Au milieu de ces préoccupations artistiques et littéraires, Paris se croyait pour toujours délivré de la crainte des émeutes, lorsque,
le 12 mai 1839, un nouvel attentat vint troubler tout-à-coup son repos. Ce n’était pas, cette fois, le résultat d’une de ces
émotions soudaines qui passionnent une multitude aveugle et irritée; la ville était calme, les citoyens se livraient aux loisirs
d’un jour de fête, les premiers magistrats de la cité assistaient aux courses du Champ-de-Mars. Soudain, un certain nombre de
ventes carbonariques, qui s’étaient formées sous la dénomination de Société des Saisons, descendaient dans la rue, armées, et
déployant le drapeau de la révolte; elles avaient pour chef suprême Armand Barbés, un des conspirateurs les plus opiniâtres
qui aient figuré dans nos annales contemporaines. Les insurgés débutèrent par piller quelques boutiques d’armuriers, et bientôt
après ils débouchèrent, par la rue des Arcis, sur les quais de la rive droite.
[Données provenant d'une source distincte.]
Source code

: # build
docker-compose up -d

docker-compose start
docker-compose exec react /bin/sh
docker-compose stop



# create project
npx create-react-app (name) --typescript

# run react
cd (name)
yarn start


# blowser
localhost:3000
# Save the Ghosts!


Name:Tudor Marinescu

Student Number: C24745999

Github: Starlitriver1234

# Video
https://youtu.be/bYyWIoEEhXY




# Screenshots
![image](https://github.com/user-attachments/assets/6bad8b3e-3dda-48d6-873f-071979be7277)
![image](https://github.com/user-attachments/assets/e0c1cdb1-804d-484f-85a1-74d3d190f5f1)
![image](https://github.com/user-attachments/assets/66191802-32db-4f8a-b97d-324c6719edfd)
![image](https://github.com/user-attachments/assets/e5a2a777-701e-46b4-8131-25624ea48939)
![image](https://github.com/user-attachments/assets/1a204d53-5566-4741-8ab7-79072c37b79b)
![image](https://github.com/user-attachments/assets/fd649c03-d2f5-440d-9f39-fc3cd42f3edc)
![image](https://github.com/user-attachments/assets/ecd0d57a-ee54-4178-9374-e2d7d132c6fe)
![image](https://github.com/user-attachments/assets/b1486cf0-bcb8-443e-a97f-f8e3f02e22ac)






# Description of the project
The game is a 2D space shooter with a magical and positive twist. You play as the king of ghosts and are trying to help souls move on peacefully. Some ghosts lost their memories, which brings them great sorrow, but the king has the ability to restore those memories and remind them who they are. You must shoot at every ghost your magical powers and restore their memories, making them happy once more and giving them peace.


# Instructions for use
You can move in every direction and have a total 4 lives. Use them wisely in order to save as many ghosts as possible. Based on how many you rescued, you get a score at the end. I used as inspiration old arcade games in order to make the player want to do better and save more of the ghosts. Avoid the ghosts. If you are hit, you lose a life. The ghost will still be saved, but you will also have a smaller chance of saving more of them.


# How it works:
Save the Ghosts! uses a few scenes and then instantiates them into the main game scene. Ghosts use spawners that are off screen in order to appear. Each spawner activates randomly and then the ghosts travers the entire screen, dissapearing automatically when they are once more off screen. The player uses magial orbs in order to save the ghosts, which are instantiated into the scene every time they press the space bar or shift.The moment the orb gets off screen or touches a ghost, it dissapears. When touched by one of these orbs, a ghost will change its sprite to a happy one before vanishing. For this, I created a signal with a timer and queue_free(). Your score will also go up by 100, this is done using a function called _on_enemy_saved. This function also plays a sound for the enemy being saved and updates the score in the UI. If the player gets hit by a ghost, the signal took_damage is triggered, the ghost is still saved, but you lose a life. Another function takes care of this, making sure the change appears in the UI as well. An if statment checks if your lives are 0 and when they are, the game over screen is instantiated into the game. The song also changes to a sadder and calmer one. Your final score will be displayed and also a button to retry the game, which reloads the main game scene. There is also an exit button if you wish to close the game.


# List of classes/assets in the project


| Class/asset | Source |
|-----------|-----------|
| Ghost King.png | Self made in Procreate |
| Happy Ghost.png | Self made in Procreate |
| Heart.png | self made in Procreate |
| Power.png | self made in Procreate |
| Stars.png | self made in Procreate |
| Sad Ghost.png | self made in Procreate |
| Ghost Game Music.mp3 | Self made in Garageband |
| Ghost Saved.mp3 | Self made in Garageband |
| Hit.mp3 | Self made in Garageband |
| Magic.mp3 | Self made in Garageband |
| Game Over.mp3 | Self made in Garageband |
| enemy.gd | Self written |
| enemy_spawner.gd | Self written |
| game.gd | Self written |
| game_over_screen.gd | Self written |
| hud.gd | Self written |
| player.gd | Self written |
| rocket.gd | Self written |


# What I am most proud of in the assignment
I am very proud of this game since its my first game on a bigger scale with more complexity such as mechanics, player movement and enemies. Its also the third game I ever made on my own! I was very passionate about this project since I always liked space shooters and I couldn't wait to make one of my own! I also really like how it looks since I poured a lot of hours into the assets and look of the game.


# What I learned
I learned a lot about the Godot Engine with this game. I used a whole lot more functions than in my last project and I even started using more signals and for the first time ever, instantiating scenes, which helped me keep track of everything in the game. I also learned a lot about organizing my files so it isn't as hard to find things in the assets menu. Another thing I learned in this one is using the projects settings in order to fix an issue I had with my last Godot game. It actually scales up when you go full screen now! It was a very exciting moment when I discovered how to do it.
Les uns se portèrent sur le poste du Palais-de-Justice,
en passant par le pont Notre-Dame et en descendant le quai aux Fleurs; les autres suivirent les quais, et vinrent attaquer le poste
de la place du Châtelet. Barbés commandait le premier de ces deux rassemblements; l’officier qui était de garde au Palais-de-Justice,
voyant venir les républicains, se porta au-devant d’eux, et les exhorta à se retirer; répondant par un refus à la sommation de
rendre ses armes, il fut tué d’un coup de fusil. Au même instant l’attroupement fit feu sur le poste; plusieurs hommes furent tués
ou blessés, les autres dispersés, et leurs armes tombèrent aux mains de l’émeute. Cette attaque avait eu pour but de faciliter une
autre tentative dirigée sur la Préfecture de Police. Bientôt les insurgés parurent sur le quai des Orfèvres, mais les gardes
municipaux placés soit dans la cour, soit aux fenêtres de la Préfecture, les accueillirent par une fusillade si vive qu’ils s’enfuirent
dans toutes les directions. Une autre collision.eut lieu sur le quai des Augustins; là non plus les insurgés ne purent tenir tête à la
garde municipale. Ils échouèrent également sur la place du Châtelet; mais s’étant portés sur la place de l’Hôtel-de—Ville, ils se
rendirent maîtres du poste, puis du haut des degrés qui dominaient la place. Une de leurs bandes se dirigea ensuite vers le marché
Saint-Jean, attaqua le détachement qui occupait le poste, et, après une décharge meurtrière qui tua ou blessa sept militaires, elle
s’établit dans cette position. Vers le même temps, les quartiers voisins se couvraient de barricades qui furent enlevées et
détruites par la troupe ; les insurgés attaquèrent les mairies des sixième et septième arrondissements, et enlevèrent les armes qui
y étaient déposées. Durant le cours de ces tentatives, le rappel battait dans toutes les rues, et de tous côtés l’armée et la garde
nationale accouraient en force pour rétablir l’autorité des lois. Bientôt la lutte changea de face, et les insurgés se virent partout
accablés par le nombre. Ils se retranchèrent dans les quartiers Saint-Denis et Saint-Martin, et aux abords du marché des Innocents.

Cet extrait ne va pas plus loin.